Working With Large Models In Entity Framework – Part 2
In my last post I talked about some of the issues you typically face when using a large Entity model in your application. I have also described a few things that you can use to mitigate some of these problems. In this post I will walk through a couple of examples to demonstrate how you can split one large entity model into smaller ones while reusing types thus avoiding duplication.
Sub-dividing the model into smaller models with type reuse
The concept of “Using” in CSDL schema will allow you to do this. This is a pretty powerful feature that will enable you to create multiple models and let you reuse types in different models.

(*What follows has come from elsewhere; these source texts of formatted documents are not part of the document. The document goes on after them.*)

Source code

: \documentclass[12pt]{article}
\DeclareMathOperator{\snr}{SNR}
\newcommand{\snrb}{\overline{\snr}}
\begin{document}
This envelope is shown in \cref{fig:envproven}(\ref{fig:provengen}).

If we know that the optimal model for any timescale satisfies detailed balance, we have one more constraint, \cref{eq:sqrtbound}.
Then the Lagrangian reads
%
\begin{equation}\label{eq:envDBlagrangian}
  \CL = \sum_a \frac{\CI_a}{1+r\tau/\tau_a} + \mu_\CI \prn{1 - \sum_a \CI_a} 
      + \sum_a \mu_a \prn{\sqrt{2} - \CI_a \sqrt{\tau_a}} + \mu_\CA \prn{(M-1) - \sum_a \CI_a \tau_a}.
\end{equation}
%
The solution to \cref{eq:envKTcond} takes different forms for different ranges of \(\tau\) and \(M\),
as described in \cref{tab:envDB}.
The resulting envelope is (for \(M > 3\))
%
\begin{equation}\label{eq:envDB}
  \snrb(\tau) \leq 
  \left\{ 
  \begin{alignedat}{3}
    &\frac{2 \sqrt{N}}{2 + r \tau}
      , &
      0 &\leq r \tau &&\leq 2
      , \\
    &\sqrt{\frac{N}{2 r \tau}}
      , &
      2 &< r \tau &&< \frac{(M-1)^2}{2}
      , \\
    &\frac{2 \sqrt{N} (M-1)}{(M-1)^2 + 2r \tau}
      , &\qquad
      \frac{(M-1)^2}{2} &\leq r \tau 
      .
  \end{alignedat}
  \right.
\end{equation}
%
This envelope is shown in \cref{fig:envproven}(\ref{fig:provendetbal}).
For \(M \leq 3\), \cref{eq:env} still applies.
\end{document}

There are a few problems with using this approach which include:
a) No designer support: The designer does not support “Using”. So you would have to create your model first using designer and then edit the xml to use Entities from a related model.

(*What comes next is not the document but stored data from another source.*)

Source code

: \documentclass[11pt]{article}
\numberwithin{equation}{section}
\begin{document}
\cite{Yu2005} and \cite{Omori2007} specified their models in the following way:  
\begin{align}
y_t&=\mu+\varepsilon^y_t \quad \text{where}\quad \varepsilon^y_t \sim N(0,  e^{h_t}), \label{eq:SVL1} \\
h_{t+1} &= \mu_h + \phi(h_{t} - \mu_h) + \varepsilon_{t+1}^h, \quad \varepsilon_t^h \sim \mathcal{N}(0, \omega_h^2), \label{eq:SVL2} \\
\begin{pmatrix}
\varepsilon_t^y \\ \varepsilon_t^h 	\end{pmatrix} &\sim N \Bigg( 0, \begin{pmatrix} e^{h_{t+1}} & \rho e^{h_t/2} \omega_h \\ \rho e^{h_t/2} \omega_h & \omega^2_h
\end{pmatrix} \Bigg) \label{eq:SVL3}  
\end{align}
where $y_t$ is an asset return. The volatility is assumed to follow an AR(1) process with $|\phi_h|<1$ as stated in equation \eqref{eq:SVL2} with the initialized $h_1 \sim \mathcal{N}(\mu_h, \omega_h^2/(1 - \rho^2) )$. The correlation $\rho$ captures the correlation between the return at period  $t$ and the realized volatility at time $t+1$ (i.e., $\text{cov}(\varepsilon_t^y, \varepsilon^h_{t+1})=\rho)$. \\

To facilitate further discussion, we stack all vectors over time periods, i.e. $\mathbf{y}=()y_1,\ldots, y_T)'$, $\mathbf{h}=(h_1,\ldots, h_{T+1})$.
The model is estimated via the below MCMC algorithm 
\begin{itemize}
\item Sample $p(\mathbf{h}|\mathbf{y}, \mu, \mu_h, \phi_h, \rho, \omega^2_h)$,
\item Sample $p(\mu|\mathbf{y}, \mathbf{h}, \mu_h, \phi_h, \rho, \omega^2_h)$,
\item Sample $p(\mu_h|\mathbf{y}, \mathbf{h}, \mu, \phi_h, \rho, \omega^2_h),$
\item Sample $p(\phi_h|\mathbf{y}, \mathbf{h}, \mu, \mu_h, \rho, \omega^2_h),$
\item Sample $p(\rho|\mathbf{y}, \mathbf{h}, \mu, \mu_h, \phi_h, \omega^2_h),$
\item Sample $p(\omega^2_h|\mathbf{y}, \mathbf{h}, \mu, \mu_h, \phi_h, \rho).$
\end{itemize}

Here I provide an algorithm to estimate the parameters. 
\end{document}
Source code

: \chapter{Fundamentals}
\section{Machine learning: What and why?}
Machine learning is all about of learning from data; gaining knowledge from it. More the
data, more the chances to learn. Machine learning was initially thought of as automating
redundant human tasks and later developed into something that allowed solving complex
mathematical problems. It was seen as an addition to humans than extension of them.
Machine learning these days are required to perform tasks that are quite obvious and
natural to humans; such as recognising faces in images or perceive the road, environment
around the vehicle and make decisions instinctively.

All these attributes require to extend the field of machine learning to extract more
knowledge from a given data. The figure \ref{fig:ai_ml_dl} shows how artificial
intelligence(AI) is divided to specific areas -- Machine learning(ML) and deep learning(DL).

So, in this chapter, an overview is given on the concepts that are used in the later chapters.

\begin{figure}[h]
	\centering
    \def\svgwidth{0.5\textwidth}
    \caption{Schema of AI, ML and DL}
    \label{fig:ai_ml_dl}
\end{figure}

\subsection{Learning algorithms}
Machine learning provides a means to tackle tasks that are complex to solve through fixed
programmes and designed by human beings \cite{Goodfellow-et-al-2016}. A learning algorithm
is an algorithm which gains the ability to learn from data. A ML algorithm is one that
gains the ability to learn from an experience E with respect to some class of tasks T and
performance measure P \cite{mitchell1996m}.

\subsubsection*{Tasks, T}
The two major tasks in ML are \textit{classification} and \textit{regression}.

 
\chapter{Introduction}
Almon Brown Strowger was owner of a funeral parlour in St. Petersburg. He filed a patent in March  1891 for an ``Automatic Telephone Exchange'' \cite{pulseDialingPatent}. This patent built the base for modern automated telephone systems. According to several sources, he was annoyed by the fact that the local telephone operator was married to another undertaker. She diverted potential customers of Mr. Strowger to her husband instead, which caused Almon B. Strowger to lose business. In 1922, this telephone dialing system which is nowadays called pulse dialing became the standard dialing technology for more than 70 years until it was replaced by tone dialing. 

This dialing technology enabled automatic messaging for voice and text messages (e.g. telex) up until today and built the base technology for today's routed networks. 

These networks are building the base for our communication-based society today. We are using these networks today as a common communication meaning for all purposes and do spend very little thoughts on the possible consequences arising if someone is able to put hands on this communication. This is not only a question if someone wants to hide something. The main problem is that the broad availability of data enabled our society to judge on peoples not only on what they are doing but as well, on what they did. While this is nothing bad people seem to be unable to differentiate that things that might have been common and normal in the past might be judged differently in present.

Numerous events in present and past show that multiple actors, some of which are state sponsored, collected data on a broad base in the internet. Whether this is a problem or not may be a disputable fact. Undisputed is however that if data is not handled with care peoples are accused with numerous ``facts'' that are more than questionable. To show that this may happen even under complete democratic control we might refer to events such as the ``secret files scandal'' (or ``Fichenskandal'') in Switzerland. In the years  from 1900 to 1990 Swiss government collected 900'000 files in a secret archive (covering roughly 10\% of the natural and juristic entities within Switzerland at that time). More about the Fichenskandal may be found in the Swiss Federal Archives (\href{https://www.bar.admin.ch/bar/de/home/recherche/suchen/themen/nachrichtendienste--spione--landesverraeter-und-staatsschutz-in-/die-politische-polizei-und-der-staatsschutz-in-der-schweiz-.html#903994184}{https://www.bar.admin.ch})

b) Bi-Directional Navigation Not Supported: Since you cannot create cycles when creating model dependencies, you can declare navigation properties only in one model.

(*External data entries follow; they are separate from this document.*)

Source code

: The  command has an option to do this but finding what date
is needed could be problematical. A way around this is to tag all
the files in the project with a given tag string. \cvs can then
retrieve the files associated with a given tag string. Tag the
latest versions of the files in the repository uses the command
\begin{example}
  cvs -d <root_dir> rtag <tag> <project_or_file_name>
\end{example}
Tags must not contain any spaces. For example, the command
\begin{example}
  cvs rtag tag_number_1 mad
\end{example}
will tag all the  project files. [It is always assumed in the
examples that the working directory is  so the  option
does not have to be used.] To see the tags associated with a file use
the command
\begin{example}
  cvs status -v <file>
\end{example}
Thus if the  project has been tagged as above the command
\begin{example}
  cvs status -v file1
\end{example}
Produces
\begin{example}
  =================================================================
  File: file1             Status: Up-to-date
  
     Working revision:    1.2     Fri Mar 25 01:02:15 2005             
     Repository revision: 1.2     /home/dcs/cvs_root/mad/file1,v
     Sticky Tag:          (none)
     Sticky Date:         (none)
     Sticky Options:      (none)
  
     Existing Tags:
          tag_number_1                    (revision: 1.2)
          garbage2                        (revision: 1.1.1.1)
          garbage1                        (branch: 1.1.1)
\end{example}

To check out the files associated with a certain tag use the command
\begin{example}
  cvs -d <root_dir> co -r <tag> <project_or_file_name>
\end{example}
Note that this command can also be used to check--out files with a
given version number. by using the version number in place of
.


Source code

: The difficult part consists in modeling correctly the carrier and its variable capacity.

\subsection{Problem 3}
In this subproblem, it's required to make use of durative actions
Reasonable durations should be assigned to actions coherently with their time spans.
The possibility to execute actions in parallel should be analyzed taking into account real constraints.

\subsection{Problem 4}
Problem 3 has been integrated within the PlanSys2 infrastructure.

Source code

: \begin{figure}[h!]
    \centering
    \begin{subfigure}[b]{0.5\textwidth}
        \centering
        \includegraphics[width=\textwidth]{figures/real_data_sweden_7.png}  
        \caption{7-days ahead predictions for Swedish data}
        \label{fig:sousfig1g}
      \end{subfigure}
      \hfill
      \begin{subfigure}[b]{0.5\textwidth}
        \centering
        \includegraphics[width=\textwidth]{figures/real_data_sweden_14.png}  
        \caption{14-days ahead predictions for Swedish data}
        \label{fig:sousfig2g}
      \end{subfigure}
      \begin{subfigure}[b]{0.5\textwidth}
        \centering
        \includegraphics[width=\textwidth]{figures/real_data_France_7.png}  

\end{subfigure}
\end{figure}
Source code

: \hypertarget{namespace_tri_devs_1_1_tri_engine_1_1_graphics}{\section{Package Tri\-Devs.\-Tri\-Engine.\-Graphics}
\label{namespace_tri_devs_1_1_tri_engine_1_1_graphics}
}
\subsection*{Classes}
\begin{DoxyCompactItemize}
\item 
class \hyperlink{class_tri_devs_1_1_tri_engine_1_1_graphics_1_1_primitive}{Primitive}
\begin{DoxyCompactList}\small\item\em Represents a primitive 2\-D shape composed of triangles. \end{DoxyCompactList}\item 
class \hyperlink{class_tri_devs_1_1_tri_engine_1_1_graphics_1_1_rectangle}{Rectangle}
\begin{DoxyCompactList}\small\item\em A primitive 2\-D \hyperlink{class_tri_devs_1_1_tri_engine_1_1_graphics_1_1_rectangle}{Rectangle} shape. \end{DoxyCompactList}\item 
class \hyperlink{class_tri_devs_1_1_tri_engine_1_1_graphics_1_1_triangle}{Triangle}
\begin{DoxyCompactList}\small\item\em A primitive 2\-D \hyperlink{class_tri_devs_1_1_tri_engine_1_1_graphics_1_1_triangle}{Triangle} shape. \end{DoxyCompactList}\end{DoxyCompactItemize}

But even with these short comings, dividing the model into smaller models will make sense in a lot of cases. There are two ways you can sub-divide your model.
a. Multiple CSDL files( Models) while sharing MSL and SSDL:
The advantage with this approach is that the object model for your types is much cleaner. You don’t have the problem of having 1000 types in a single namespace. But it won’t solve the problem of performance or Intellisense.
How to create multiple CSDL files that will share MSL and SSDL:
The example uses Northwind sample database.
1. Create a new Ado.Net Entity Data Model using the Entity Data Model Wizard by pointing to Northwind database and choosing Products, Categories and Suppliers tables.
2. Change the “Metadata Artifact Processing” property of Edmx file to “Copy to Output Directory” directory and build the solution. This will drop the CSDL, SSDL and MSL files in the build output path.
3. Copy the schema files (CSDL, SSDL and MSL) to another location. This location will be used in the Metadata parameter of the EntityConnection string. Let’s call these files – model1.csdl, model.ssdl, model.msl
4. Open the CSDL file and copy the Cateogories Entity Type to a separate CSDL file. Let’s call this file model2.csdl. Use a different namespace for this schema. Let’s say this is NorthwindModelBase.
5. Remove the Categories entity type from the Model1.csdl.
6. Add a Using statement to import the newly created namespace.
Ex:
<Schema Namespace="NorthwindModel" Alias="Self" xmlns="https://schemas.microsoft.com/ado/2006/04/edm">
<Using Namespace="NorthwindModelBase" Alias="BaseModel" />
7. Change the Categories EntitySet and FK_Products_Categories to refer to the Categories Entity type.
Ex:
<Association Name="FK_Products_Categories">
<End Role="Categories" Type="BaseModel.Categories" Multiplicity="0..1" />
<End Role="Products" Type="NorthwindModel.Products" Multiplicity="*" />
</Association>
8. Use EdmGen to create two different C# files for these models.
Command:
a. edmgen /mode:EntityClassGeneration /incsdl:model1.csdl
/refcsdl:model2.csdl /outobjectlayer:model1.cs
b.edmgen /mode:EntityClassGeneration /incsdl:model2.csdl
/outobjectlayer: model2.cs
9. You can compile these c# files into the same assembly or a different assembly.
10. The Metadata property of the Connection string should point to both the CSDL files in addition to the SSDL and MSL files.
11. Assuming that the base model was built before the model that was using it, the Categories Entity type would not have a navigation property
The schemas for this example can be found in the attached .zip file under the folder MultipleModelsWithSingleSSDLAndMSLFiles
b. Divide application schemas into different sets of CSDL, MSL and SSDL files :
In the previous section, I described how to break your CSDL file into multiple CSDL files while still sharing the mapping. But as I mentioned earlier this would not solve the performance problems that could come up because of the size of the models. To solve the performance problems, you would have to actually map the database partially into different CSDL files.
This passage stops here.